Linux native aio一方面有其实用价值, 基本满足了特别业务比如大型数据库系统对异步io的需求, 另一方面却被总是被诟病, 既不完美也不通用, 究其原因在于设计异步系统的理念.

AIO的需求

aio最核心的需求就是解偶submit和wait for completion, 简单地说就是在submit的时候不要阻塞, 这样用户在submit之后可以做其它事情或者继续submit新的io, 从而获得更高的cpu利用率和磁盘带宽. 早期aio的需求主要来源于数据库, 这对当时aio的设计起到了决定性的作用. 和大部分情况一样, 第一步先解决现有问题, 然后才去看能不能扩展到更通用的领域, 而实际情况往往是第一步就决定了后面不好扩展. 数据库比如innodb, page buffer由db自己管理, 基本不使用os提供的page cache, 只要实现异步的direct io就能满足db的需求.

AIO + DIO

因为主要目标是实现异步的direct io, 把io提交到device的request queue就可以, 后面的执行本来就是异步过程.

do_syscall_64
        __x64_sys_io_submit
        io_submit_one
        __io_submit_one.constprop.0
        aio_write
        btrfs_file_write_iter
        generic_file_direct_write
        btrfs_direct_IO
        __blockdev_direct_IO
        do_blockdev_direct_IO
        btrfs_submit_direct
        btrfs_map_bio
        generic_make_request

大部分情况下submit direct io可以直接提交到request queue, 但是submit的路径上并不是完全没有阻塞点, 比如pin user page以及文件系统get_block, 或者超过了qdepth. 在某些编程模型下, 比如为了减少context switch的开销, 每个cpu只有一个thread, 当该thread sleep的时候, 就会直接影响到系统的吞吐. 但是db的编程模型并没有这种严格要求, 偶尔的阻塞并不一定能直接导致性能下降, 而且用户态也可以通过一些手段来降低submit阻塞的情况.

另外, 关于dio的语义也是比较模糊的, 引用 Clarifying Direct IO's Semantics 的一段话

The exact semantics of Direct I/O (O_DIRECT) are not well specified. It is not a part of POSIX, or SUS, or any other formal standards specification. The exact meaning of O_DIRECT has historically been negotiated in non-public discussions between powerful enterprise database companies and proprietary Unix systems, and its behaviour has generally been passed down as oral lore rather than as a formal set of requirements and specifications.

AIO + Buffer IO

难点

异步buffer io比dio复杂很多, dio本质上使用了device的request queue来处理磁盘io的阻塞, 而buffer io因为增加了一层page cache, 多出了很多阻塞点.

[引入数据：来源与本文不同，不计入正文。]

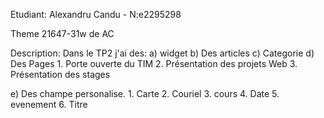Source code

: Etudiant: Alexandru Candu - N:e2295298

Theme 21647-31w de AC

Description: Dans le TP2 j'ai des:
a) widget
b) Des articles
c) Categorie
d) Des Pages 1. Porte ouverte du TIM
             2. Présentation des projets Web
             3. Présentation des stages

e) Des champe personalise. 
    1. Carte
    2. Couriel
    3. cours
    4. Date
    5. evenement
    6. Titre

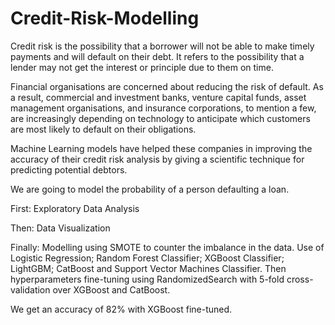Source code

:# Credit-Risk-Modelling

Credit risk is the possibility that a borrower will not be able to make timely payments and will default on their debt. It refers to the possibility that a lender may not get the interest or principle due to them on time.

Financial organisations are concerned about reducing the risk of default. As a result, commercial and investment banks, venture capital funds, asset management organisations, and insurance corporations, to mention a few, are increasingly depending on technology to anticipate which customers are most likely to default on their obligations.

Machine Learning models have helped these companies in improving the accuracy of their credit risk analysis by giving a scientific technique for predicting potential debtors.

We are going to model the probability of a person defaulting a loan.

First: Exploratory Data Analysis

Then: Data Visualization

Finally: Modelling using SMOTE to counter the imbalance in the data. Use of Logistic Regression; Random Forest Classifier; XGBoost Classifier; LightGBM; CatBoost and Support Vector Machines Classifier. Then hyperparameters fine-tuning using RandomizedSearch with 5-fold cross-validation over XGBoost and CatBoost.

We get an accuracy of 82% with XGBoost fine-tuned.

[转帖]怎样设计异步系统: Linux Native AIO vs io_uring_数据

以read为例, 这里的异步并不要求page cache到user buffer的copy是异步的, 毕竟这并没有阻塞, 这里关注lock_page等导致的阻塞. 比如要读2个page, 第一个在page cache中并且uptodate, 而第二个不在page cache中, 同步的read会因为第2个page没有ready从而阻塞.

Retry-Based

为了做到异步化, 内核实现了retry-based的机制:

In a retry-based model, an operation executes by running through a series of iterations. Each iteration makes as much progress as possible in a non-blocking manner and returns. The model assumes that a restart of the operation from where it left off will occur at the next opportunity. To ensure that another opportunity indeed arises, each iteration initiates steps towards progress without waiting. The iteration then sets up to be notified when enough progress has been made and it is worth trying the next iteration. This cycle is repeated until the entire operation is finished.

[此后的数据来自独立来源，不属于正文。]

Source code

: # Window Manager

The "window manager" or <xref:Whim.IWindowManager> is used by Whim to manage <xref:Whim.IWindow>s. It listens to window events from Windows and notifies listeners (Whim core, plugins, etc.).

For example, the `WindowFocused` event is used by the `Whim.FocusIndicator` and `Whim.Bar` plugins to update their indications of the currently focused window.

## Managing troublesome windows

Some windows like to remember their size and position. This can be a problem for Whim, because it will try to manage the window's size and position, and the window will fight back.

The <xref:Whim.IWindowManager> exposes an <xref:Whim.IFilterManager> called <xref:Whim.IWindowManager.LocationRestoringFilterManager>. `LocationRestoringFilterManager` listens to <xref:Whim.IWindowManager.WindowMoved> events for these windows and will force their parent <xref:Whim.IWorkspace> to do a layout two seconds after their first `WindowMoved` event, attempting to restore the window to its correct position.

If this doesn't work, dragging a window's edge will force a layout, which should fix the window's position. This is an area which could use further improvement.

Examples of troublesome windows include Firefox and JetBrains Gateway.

以内核2.6.12为例, 支持aio的文件系统实现aio_read, 如果没有读完, 需要通知后面进行retry:

aio_pread
  ret = file->f_op->aio_read(iocb, iocb->ki_buf, iocb->ki_left, iocb->ki_pos);
  return -EIOCBRETRY if (ret > 0);  // 如果没有读完

而retry的函数正是aio_pread:

io_submit_one
  init_waitqueue_func_entry(&req->ki_wait, aio_wake_function);
  aio_setup_iocb(req);
    kiocb->ki_retry = aio_pread;
  aio_run_iocb(req);
    current->io_wait = &iocb->ki_wait;
    ret = retry(iocb);
    current->io_wait = NULL;
    __queue_kicked_iocb(iocb) if (-EIOCBRETRY == ret);

当read的数据ready时, 会retry之前未完成的部分:

aio_wake_function
  kick_iocb(iocb);
    queue_kicked_iocb
      run = __queue_kicked_iocb(iocb);
      aio_queue_work(ctx) if (run);
        queue_delayed_work(aio_wq, &ctx->wq, timeout);

INIT_WORK(&ctx->wq, aio_kick_handler, ctx);
aio_kick_handler
  requeue =__aio_run_iocbs(ctx);
  queue_work(aio_wq, &ctx->wq) if (requeue);

retry机制依赖一个前提, 每一次调用ki_retry()的时候不能block, 否则就没有retry一说, 所以需要将之前的阻塞点比如lock_page改造成非阻塞点, 在资源不ready的情况返回EIOCBRETRY, 而不是同步等待资源ready. 具体可以参考Filesystem AIO rdwr - aio read

-void __lock_page(struct page *page)
+int __lock_page_wq(struct page *page, wait_queue_t *wait)
 {
    wait_queue_head_t *wqh = page_waitqueue(page);
-   DEFINE_WAIT(wait);
+   DEFINE_WAIT(local_wait);

+   if (!wait)
+       wait = &local_wait;
+       
    while (TestSetPageLocked(page)) {
-       prepare_to_wait(wqh, &wait, TASK_UNINTERRUPTIBLE);
+       prepare_to_wait(wqh, wait, TASK_UNINTERRUPTIBLE);
        if (PageLocked(page)) {
            sync_page(page);
+           if (!is_sync_wait(wait))
+               return -EIOCBRETRY;
            io_schedule();
        }
    }
-   finish_wait(wqh, &wait);
+   finish_wait(wqh, wait);
+   return 0;
+}
+EXPORT_SYMBOL(__lock_page_wq);
+
+void __lock_page(struct page *page)
+{
+   __lock_page_wq(page, NULL); 
 }
 EXPORT_SYMBOL(__lock_page);

@@ -621,7 +655,13 @@
            goto page_ok;

        /* Get exclusive access to the page ... */
-       lock_page(page);
+       
+       if (lock_page_wq(page, current->io_wait)) {
+           pr_debug("queued lock page \n");
+           error = -EIOCBRETRY;
+           /* TBD: should we hold on to the cached page ? */
+           goto sync_error;
+       }

Status

以2.6.12为例, 只有在aio_pread/aio_pwrite两个函数中返回了EIOCBRETRY, 而上面提到的lock_page等改造并没有进入内核, 所以buffer io的异步支持没有完成, 只是先加了用于支持retry的框架. 最终在这个commit中全部删掉了, btw, 下面说的kernel thread需要使用submit task的mm, 因为里面会涉及user/kernel间的内存拷贝.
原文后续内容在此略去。